What happened

Shares of China's video game streaming platform operator DouYu International Holdings (DOYU 0.37%) are lower by 14.6% as of midday on Tuesday. The sell-off is in response to reports that its intended merger with the similar game-streaming and esports broadcast service from HUYA (HUYA -2.22%) -- orchestrated by Huya stakeholder Tencent Holdings (TCEHY 0.10%) -- has been blocked by China's antitrust regulators.

So what

Reuters broke the story, naming "people familiar with the matter" as sources. Given the country's recent string of antitrust efforts that similarly impacted China's ride-hailing service, DiDi Global (DIDI -5.15%), down more than 20% today itself, the report is credible.

Game-over screen for a video game.

Image source: Getty Images.

The intended deal was announced last year, with Tencent planning to merge DouYu and HUYA into one entity that would control roughly 80% of China's game-streaming industry according to numbers from MobTech. Such a deal would have cooled expensive competition between the country's two biggest video game streaming and esports services, as well as competition with Tencent's own live-streaming platform, called Penguin.

Now what

For investors, the smart move from here depends on the stock in question.
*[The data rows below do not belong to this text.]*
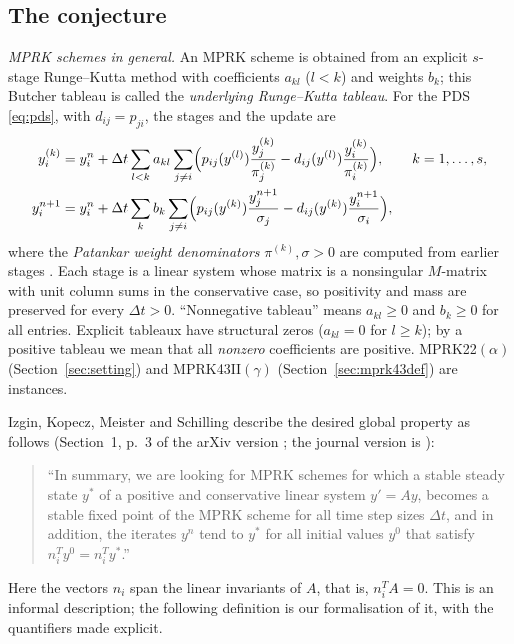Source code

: \documentclass[11pt,a4paper]{article}
\theoremstyle{plain}
\theoremstyle{definition}
\begin{document}
\subsection{The conjecture}\label{sec:conjecture}

\emph{MPRK schemes in general.} An MPRK scheme is obtained from an explicit $s$-stage Runge--Kutta method with coefficients $a_{kl}$ ($l<k$) and weights $b_k$; this Butcher tableau is called the \emph{underlying Runge--Kutta tableau}. For the PDS \eqref{eq:pds}, with $d_{ij}=p_{ji}$, the stages and the update are
\begin{equation}\label{eq:mprkgeneral}
\begin{aligned}
 y^{(k)}_i&=y^n_i+\Delta t\sum_{l<k}a_{kl}\sum_{j\ne i}\Bigl(p_{ij}(y^{(l)})\frac{y^{(k)}_j}{\pi^{(k)}_j}-d_{ij}(y^{(l)})\frac{y^{(k)}_i}{\pi^{(k)}_i}\Bigr),\qquad k=1,\dots,s,\\
 y^{n+1}_i&=y^n_i+\Delta t\sum_{k}b_k\sum_{j\ne i}\Bigl(p_{ij}(y^{(k)})\frac{y^{n+1}_j}{\sigma_j}-d_{ij}(y^{(k)})\frac{y^{n+1}_i}{\sigma_i}\Bigr),
\end{aligned}
\end{equation}
where the \emph{Patankar weight denominators} $\pi^{(k)},\sigma>0$ are computed from earlier stages \cite{BDM2003,KM2018a,KM2018b}. Each stage is a linear system whose matrix is a nonsingular $M$-matrix with unit column sums in the conservative case, so positivity and mass are preserved for every $\Delta t>0$. ``Nonnegative tableau'' means $a_{kl}\ge0$ and $b_k\ge0$ for all entries. Explicit tableaux have structural zeros ($a_{kl}=0$ for $l\ge k$); by a positive tableau we mean that all \emph{nonzero} coefficients are positive. MPRK22$(\alpha)$ (Section~\ref{sec:setting}) and MPRK43II$(\gamma)$ (Section~\ref{sec:mprk43def}) are instances.

Izgin, Kopecz, Meister and Schilling describe the desired global property as follows (Section~1, p.~3 of the arXiv version \cite{IKMS2023arxiv}; the journal version is \cite{IKMS2024}):
\begin{quote}\small
``In summary, we are looking for MPRK schemes for which a stable steady state $y^*$ of a positive and conservative linear system $y'=Ay$, becomes a stable fixed point of the MPRK scheme for all time step sizes $\Delta t$, and in addition, the iterates $y^n$ tend to $y^*$ for all initial values $y^0$ that satisfy $n_i^Ty^0=n_i^Ty^*$.''
\end{quote}
Here the vectors $n_i$ span the linear invariants of $A$, that is, $n_i^TA=0$. This is an informal description; the following definition is our formalisation of it, with the quantifiers made explicit.
\end{document}
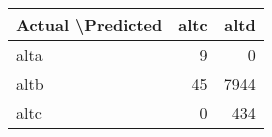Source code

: \begin{tabular}{lrr}
\toprule
Actual \textbackslash   Predicted &  altc &  altd \\
\midrule
               alta &     9 &     0 \\
               altb &    45 &  7944 \\
               altc &     0 &   434 \\
\bottomrule
\end{tabular}
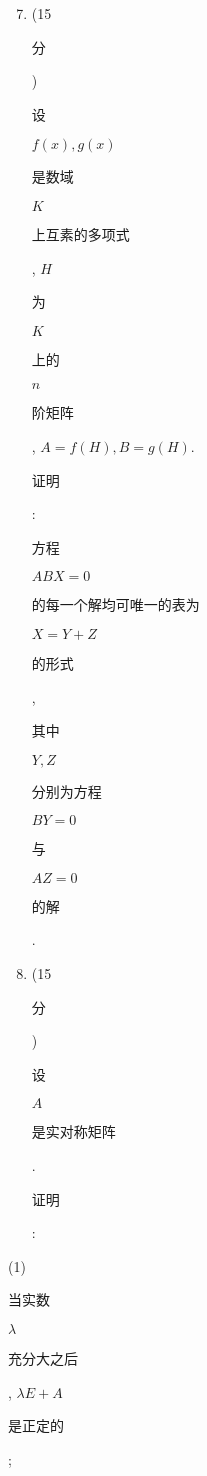 \documentclass[10pt]{article}
\begin{document}
\begin{enumerate}
  \setcounter{enumi}{6}
  \item (15 \begin{CJK}{UTF8}{mj}分\end{CJK}) \begin{CJK}{UTF8}{mj}设\end{CJK} $f(x), g(x)$ \begin{CJK}{UTF8}{mj}是数域\end{CJK} $K$ \begin{CJK}{UTF8}{mj}上互素的多项式\end{CJK}, $H$ \begin{CJK}{UTF8}{mj}为\end{CJK} $K$ \begin{CJK}{UTF8}{mj}上的\end{CJK} $n$ \begin{CJK}{UTF8}{mj}阶矩阵\end{CJK}, $A=f(H), B=g(H)$. \begin{CJK}{UTF8}{mj}证明\end{CJK}: \begin{CJK}{UTF8}{mj}方程\end{CJK} $A B X=0$ \begin{CJK}{UTF8}{mj}的每一个解均可唯一的表为\end{CJK} $X=Y+Z$ \begin{CJK}{UTF8}{mj}的形式\end{CJK},\begin{CJK}{UTF8}{mj}其中\end{CJK} $Y, Z$ \begin{CJK}{UTF8}{mj}分别为方程\end{CJK} $B Y=0$ \begin{CJK}{UTF8}{mj}与\end{CJK} $A Z=0$ \begin{CJK}{UTF8}{mj}的解\end{CJK}.

  \item (15 \begin{CJK}{UTF8}{mj}分\end{CJK}) \begin{CJK}{UTF8}{mj}设\end{CJK} $A$ \begin{CJK}{UTF8}{mj}是实对称矩阵\end{CJK}. \begin{CJK}{UTF8}{mj}证明\end{CJK}:

\end{enumerate}
(1)\begin{CJK}{UTF8}{mj}当实数\end{CJK} $\lambda$ \begin{CJK}{UTF8}{mj}充分大之后\end{CJK}, $\lambda E+A$ \begin{CJK}{UTF8}{mj}是正定的\end{CJK};
\end{document}

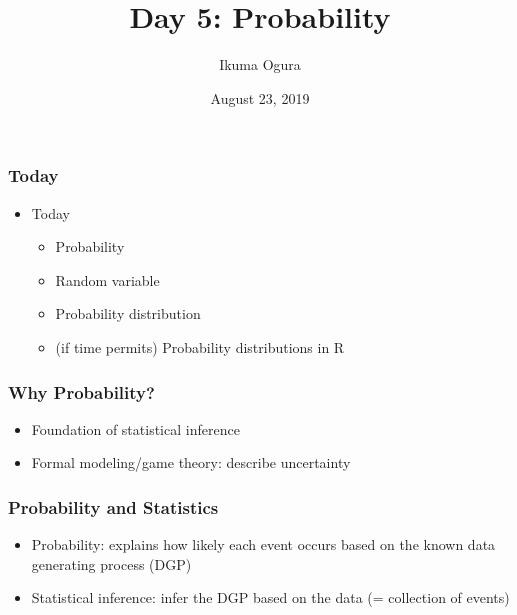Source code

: \documentclass[pdflatex, 12pt]{beamer}
\title[Math Camp: Day 5]{Day 5: Probability}
\author[Ikuma Ogura]{Ikuma Ogura}
\institute[Georgetown]{Ph.D. student, Department of Government, Georgetown University}
\date[August 23, 2019]{August 23, 2019}
\begin{document}
\begin{frame}
\frametitle{}
\titlepage
\end{frame}

\begin{frame}
\frametitle{Today}
\begin{itemize}
\item Today
 \begin{itemize}
 \item Probability
 \item Random variable
 \item Probability distribution
 \item (if time permits) Probability distributions in R
 \end{itemize}
\end{itemize}
\end{frame}

\begin{frame}
\frametitle{Why Probability?}
\begin{itemize}
\item Foundation of statistical inference
\vspace{0.4cm}
\item Formal modeling/game theory: describe uncertainty
\end{itemize}
\end{frame}

\begin{frame}
\frametitle{Probability and Statistics}
\vspace{0.4cm}
\begin{itemize}
\item Probability: explains how likely each event occurs based on the known data generating process (DGP)
\vspace{0.4cm}
\item Statistical inference: infer the DGP based on the data (= collection of events)
\end{itemize}
\end{frame}
\end{document}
DouYu arguably needed the merger to happen more than HUYA or Tencent did. Given its unlikely chances of panning out now, stepping in after this dip is little more than speculation. Tencent shares are down nearly 4% on Tuesday, as cementing this deal would have effectively offered it complete control of China's online distribution of the esports events and live game streaming market. To the extent live-streaming is a growth engine for the video game industry, Tencent shareholders should at least keep close tabs on what happens from here. As for HUYA, it's affected the least as it was and is profitable -- and growing -- without the merger materializing.